Data in this exercise Block Start

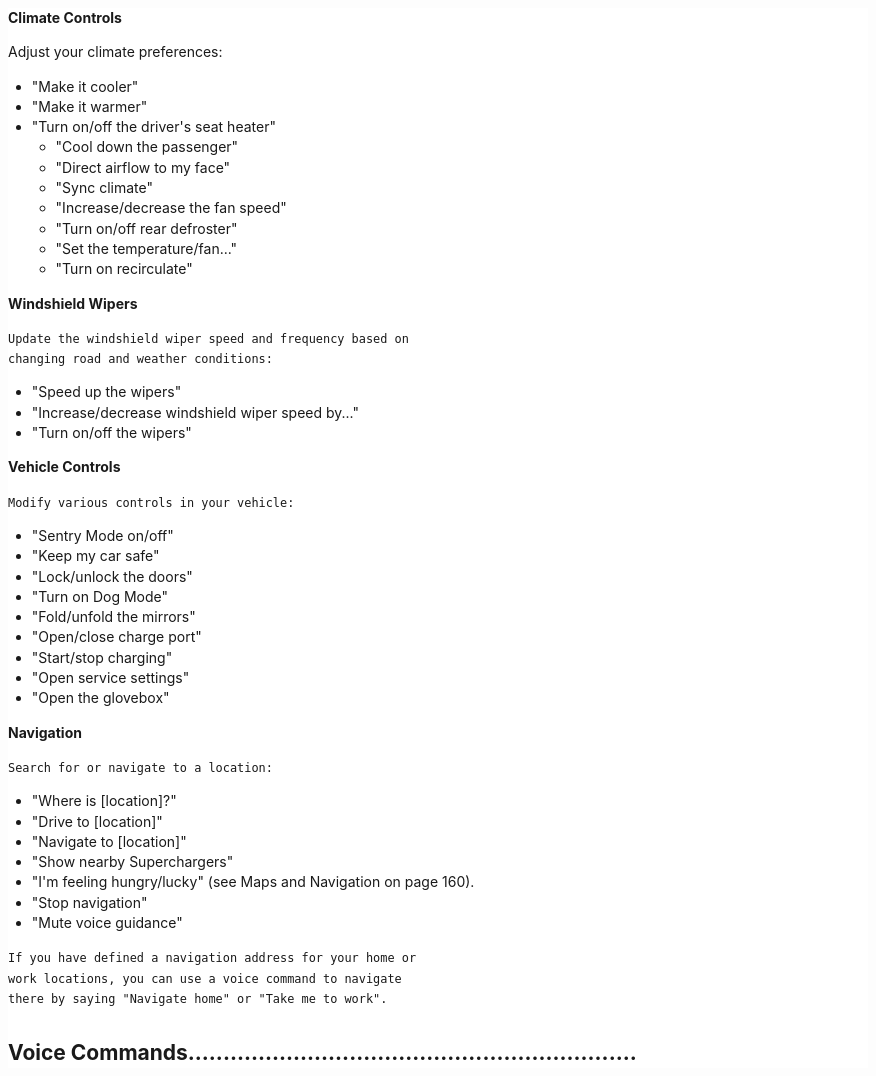 **Climate Controls**

Adjust your climate preferences:

- "Make it cooler"
- "Make it warmer"
- "Turn on/off the driver's seat heater"
    - "Cool down the passenger"
    - "Direct airflow to my face"
    - "Sync climate"
    - "Increase/decrease the fan speed"
    - "Turn on/off rear defroster"
    - "Set the temperature/fan..."
    - "Turn on recirculate"

**Windshield Wipers**

```
Update the windshield wiper speed and frequency based on
changing road and weather conditions:
```
- "Speed up the wipers"
- "Increase/decrease windshield wiper speed by..."
- "Turn on/off the wipers"

**Vehicle Controls**

```
Modify various controls in your vehicle:
```
- "Sentry Mode on/off"
- "Keep my car safe"
- "Lock/unlock the doors"
- "Turn on Dog Mode"
- "Fold/unfold the mirrors"
- "Open/close charge port"
- "Start/stop charging"
- "Open service settings"
- "Open the glovebox"

**Navigation**

```
Search for or navigate to a location:
```
- "Where is [location]?"
- "Drive to [location]"
- "Navigate to [location]"
- "Show nearby Superchargers"
- "I'm feeling hungry/lucky" (see Maps and Navigation on
    page 160).
- "Stop navigation"
- "Mute voice guidance"

```
If you have defined a navigation address for your home or
work locations, you can use a voice command to navigate
there by saying "Navigate home" or "Take me to work".
```
## Voice Commands................................................................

Data in this exercise Block End

Problem to work on: When you return the records, keep every word unchanged and drop the pictures.

Answer to the problem:
 **Climate Controls**

Adjust your climate preferences:

- "Make it cooler"
- "Make it warmer"
- "Turn on/off the driver's seat heater"
    - "Cool down the passenger"
    - "Direct airflow to my face"
    - "Sync climate"
    - "Increase/decrease the fan speed"
    - "Turn on/off rear defroster"
    - "Set the temperature/fan..."
    - "Turn on recirculate"

**Windshield Wipers**

```
Update the windshield wiper speed and frequency based on
changing road and weather conditions:
```
- "Speed up the wipers"
- "Increase/decrease windshield wiper speed by..."
- "Turn on/off the wipers"

**Vehicle Controls**

```
Modify various controls in your vehicle:
```
- "Sentry Mode on/off"
- "Keep my car safe"
- "Lock/unlock the doors"
- "Turn on Dog Mode"
- "Fold/unfold the mirrors"
- "Open/close charge port"
- "Start/stop charging"
- "Open service settings"
- "Open the glovebox"

**Navigation**

```
Search for or navigate to a location:
```
- "Where is [location]?"
- "Drive to [location]"
- "Navigate to [location]"
- "Show nearby Superchargers"
- "I'm feeling hungry/lucky" (see Maps and Navigation on
    page 160).
- "Stop navigation"
- "Mute voice guidance"

```
If you have defined a navigation address for your home or
work locations, you can use a voice command to navigate
there by saying "Navigate home" or "Take me to work".
```
## Voice Commands................................................................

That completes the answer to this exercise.